I read NYT and have trouble believing my own eyes, that there is more make believe in adulthood than childhood. Fox News has it's own brand of the phenomenon, but I find the farce is barely hidden, almost delivered with a knowing wink.

Do we need the lies? Crane said the pathway to truth isn't thickly grown with weeds, but boobytrapped with singular knives, so we seek other roads. Freddie stays the course.

Eh, Not Worth The Trouble's avatar

"Do the reporters themselves actually believe what they are writing, or do they feel obligated to indulge their readers?"
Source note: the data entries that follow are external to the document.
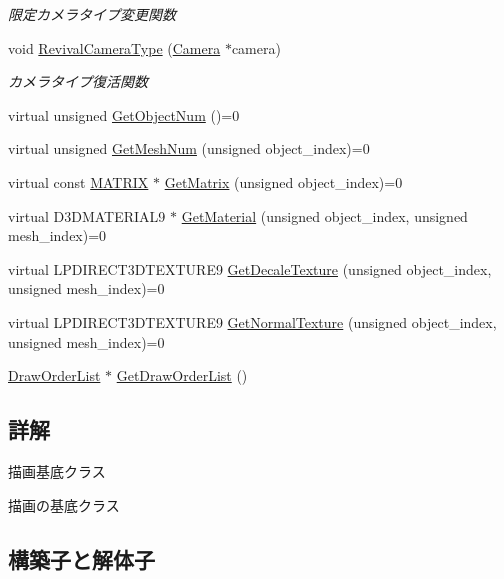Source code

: \begin{DoxyCompactItemize}
\begin{DoxyCompactList}\small\item\em 限定カメラタイプ変更関数 \end{DoxyCompactList}\item 
void \mbox{\hyperlink{class_draw_base_a48b144e61928b7658c7a849017e40c79}{Revival\+Camera\+Type}} (\mbox{\hyperlink{class_camera}{Camera}} $\ast$camera)
\begin{DoxyCompactList}\small\item\em カメラタイプ復活関数 \end{DoxyCompactList}\item 
virtual unsigned \mbox{\hyperlink{class_draw_base_aed79e9db49de4fa2dff064495b877bcd}{Get\+Object\+Num}} ()=0
\item 
virtual unsigned \mbox{\hyperlink{class_draw_base_a194eb48924f205d60d4e63c5becdd2fe}{Get\+Mesh\+Num}} (unsigned object\+\_\+index)=0
\item 
virtual const \mbox{\hyperlink{_vector3_d_8h_a032295cd9fb1b711757c90667278e744}{M\+A\+T\+R\+IX}} $\ast$ \mbox{\hyperlink{class_draw_base_a01239bf362040f7f2ef5e5f5371dcf18}{Get\+Matrix}} (unsigned object\+\_\+index)=0
\item 
virtual D3\+D\+M\+A\+T\+E\+R\+I\+A\+L9 $\ast$ \mbox{\hyperlink{class_draw_base_ad82a75dff8e4e2f2ebbec2dd0d0734e5}{Get\+Material}} (unsigned object\+\_\+index, unsigned mesh\+\_\+index)=0
\item 
virtual L\+P\+D\+I\+R\+E\+C\+T3\+D\+T\+E\+X\+T\+U\+R\+E9 \mbox{\hyperlink{class_draw_base_a4e36184dbb605bcae13bfb38722ddc24}{Get\+Decale\+Texture}} (unsigned object\+\_\+index, unsigned mesh\+\_\+index)=0
\item 
virtual L\+P\+D\+I\+R\+E\+C\+T3\+D\+T\+E\+X\+T\+U\+R\+E9 \mbox{\hyperlink{class_draw_base_a87bb54e7f422959e84ac00aa7631bd3b}{Get\+Normal\+Texture}} (unsigned object\+\_\+index, unsigned mesh\+\_\+index)=0
\item 
\mbox{\hyperlink{class_draw_order_list}{Draw\+Order\+List}} $\ast$ \mbox{\hyperlink{class_draw_base_a894bf875b80745150b250e584f00fa0c}{Get\+Draw\+Order\+List}} ()
\end{DoxyCompactItemize}


\subsection{詳解}
描画基底クラス 

描画の基底クラス 

\subsection{構築子と解体子}
\mbox{\label{class_draw_base_a799597f696c5cbf6074fb2655dea5e18}}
A mix of both, plus another factor: There is a deep insularity, enabled especially by social media, among this crowd. "Circling the wagons" is the default behavior for a lot of people in these social circles, partly driven by defeatism, partly by class sentiments that indoctrinate a a highly defensive mindset (as you can't trust anyone around you not to stab you in the back and get ahead of you), partly by a sincere belief (coming explicitly from social media use) that anything you say can and *will* be used against you, with one little thing bringing the whole house down.

Bruce Adams's avatar

Secret Alienated Majesty is the name of my new band. Emo-Shoegaze band, that is.

Jeff DeLisle's avatar

I don't think I understand "toxic" in the context of confidence. Is the confidence in question toxic to the individual or others in his/her circle? Or is "toxic" simply being used as a slur, with jealousy as the trigger?

Pan Narrans's avatar

Probably either, depending on who's saying it. See also "toxic masculinity", which probably inspired the latter term. But in the case of the article quoted, I'd say it's intended as a slur, given that it's directed at people the author seems jealous of.

Georg Buehler's avatar

There's a great scene in Thornton Wilder's play _Our Town_. The teenage Emily asks: "Momma, am I _pretty_?" Her mother replies: "Emily, you make me tired. Now stop it. You're pretty enough for all normal purposes."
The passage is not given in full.